_Activity:_
Write out exactly the lines from the one containing "7. Insert your" through the last line of the records below, including both.

_Items from a dataset:_
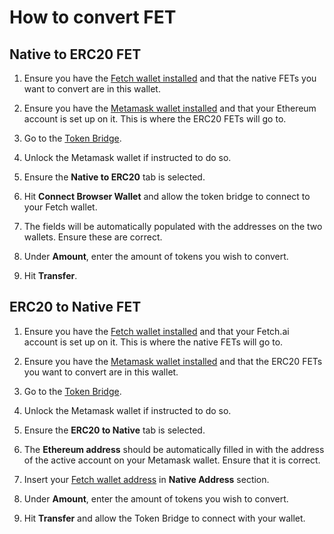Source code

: # How to convert FET

## Native to ERC20 FET

1. Ensure you have the [Fetch wallet installed](/basics/wallet/getting_started) and that the native FETs you want to 
   convert are in this wallet.

2. Ensure you have the [Metamask wallet installed](https://metamask.io) and that your Ethereum account is set up on it. 
   This is where the ERC20 FETs will go to.

3. Go to the [Token Bridge](https://token-bridge.fetch.ai).

4. Unlock the Metamask wallet if instructed to do so.

5. Ensure the **Native to ERC20** tab is selected.

6. Hit **Connect Browser Wallet** and allow the token bridge to connect to your Fetch wallet.

7. The fields will be automatically populated with the addresses on the two wallets. Ensure these are correct.

8. Under **Amount**, enter the amount of tokens you wish to convert. 

9. Hit **Transfer**.

## ERC20 to Native FET 

1. Ensure you have the [Fetch wallet installed](/basics/wallet/getting_started) and that your Fetch.ai account is set up
   on it. This is where the native FETs will go to.
   
2. Ensure you have the [Metamask wallet installed](https://metamask.io) and that the ERC20 FETs you want to convert are
   in this wallet.
   
3. Go to the [Token Bridge](https://token-bridge.fetch.ai).

4. Unlock the Metamask wallet if instructed to do so.

5. Ensure the **ERC20 to Native** tab is selected. 

6. The **Ethereum address** should be automatically filled in with the address of the active account on your Metamask 
   wallet. Ensure that it is correct.
   
7. Insert your [Fetch wallet address](/fetch-wallet/deposit/#to-copy-your-accounts-address) in **Native Address** 
   section.

8. Under **Amount**, enter the amount of tokens you wish to convert. 

9. Hit **Transfer** and allow the Token Bridge to connect with your wallet.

_Written reply:_
7. Insert your [Fetch wallet address](/fetch-wallet/deposit/#to-copy-your-accounts-address) in **Native Address** 
   section.

8. Under **Amount**, enter the amount of tokens you wish to convert. 

9. Hit **Transfer** and allow the Token Bridge to connect with your wallet.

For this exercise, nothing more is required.